Some old artists are like mountains in the geography of our lives, and when we lose them everything changes – east is no longer surely east; west has lost its place; we don’t know quite where we are. I’m sure a lot of people felt this way when Frank Sinatra died. Although Elvis didn’t live long enough to become old, the effect of his death was at least as devastating for vast numbers of people. Some of us experience this phenomenon when not-as-famous people disappear: Bobby Short, Ernest Hemingway, Margaret Bourke White ….

Leonard Bernstein was one of those mountains for many, many people. I was living in Vermont when we heard he’d died. Two people were visiting us on that early fall evening – a violist and the violist’s mother, who also happens to be an enthusiastic member of New York City’s large classical music audience. I remember it was hard to take in because he’d been larger than life, so why wasn’t he bigger than death?

Leonard Bernstein, 1971. In rehearsal of his "Mass." U.S. Library of Congress. Creative Commons.

The violist learned about it on the telephone, as if we were living then on some kind of cultural outpost. But even there, the world around us physically changed. I looked around; there was an emptiness where there had once been activity, confusion and music. A mountain.

I never had an especially profound connection to Bernstein. He just was. I come from the generation that discovered him as a child when we started watching television. Suddenly, there was someone besides my hopelessly unimaginative mother to teach me about music. I loved “On the Town” and eventually “Candide.” On my first day ever in New York City in the early sixties, I remember standing on a nearly empty street while someone, I have no memory who, told me that, at that very moment, an important rehearsal was being conducted in the undistinguished building in front of us. I learned later that the show was “West Side Story.”

The years passed and Lennie Bernstein conducted, played the piano, wrote, and wheeled and dealed. Like many people, I worried that he was spreading himself too thin and would never compose his Ninth Symphony, his Messiah – his work for the ages. But he did compose. He kept doing all of it. The years passed and he was there as surely as Times Square or the Statue of Liberty. I listened to gossip about his personal life – why not, it was always salacious and always interesting. Leonard Bernstein was New York in every way.

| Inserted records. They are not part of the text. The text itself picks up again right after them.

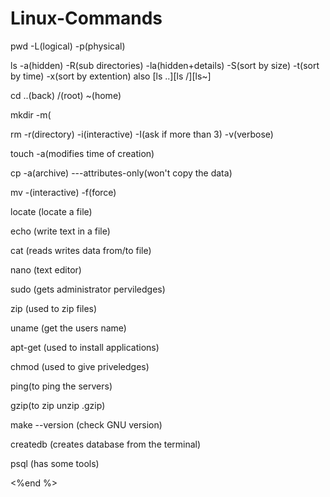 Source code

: # Linux-Commands

pwd -L(logical) -p(physical)

ls -a(hidden) -R(sub directories) -la(hidden+details) -S(sort by size) -t(sort by time) -x(sort by extention)  also [ls ..][ls /][ls~]

cd ..(back)  /(root)  ~(home)

mkdir -m(

rm -r(directory) -i(interactive) -I(ask if more than 3) -v(verbose)

touch -a(modifies time of creation)

cp -a(archive) ---attributes-only(won't copy the data)

mv -(interactive) -f(force)

locate (locate a file)

echo (write text in a file)

cat  (reads writes data from/to file)

nano (text editor)

sudo (gets administrator perviledges)

zip (used to zip files)

uname (get the users name)

apt-get (used to install applications)

chmod (used to give priveledges)

ping(to ping the servers)

gzip(to zip unzip .gzip)

make --version (check GNU version)

createdb (creates database from the terminal)

psql (has some tools)

<%end %>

Composer Ned Rorem, who, by the way, is still writing songs and books at age 87, wrote in his 1990 essay “Lenny is Dead:”
Was he too young to die? What is too young? Lenny led four lives in one, so he was not 72 years old but 288. Was he, as so many have meanly claimed, paying for the rough life he led? As he lived many lives, so he died many deaths. Smoking may have been one cause, but so was overwork, and especially sorrow at a world he so longed to change but which remained as philistine and foolish as before. Which may ultimately be the brokenhearted reason any artist dies. Or any person.


So what was he really like? Lenny was like everyone else, only more so. But nobody else was like him.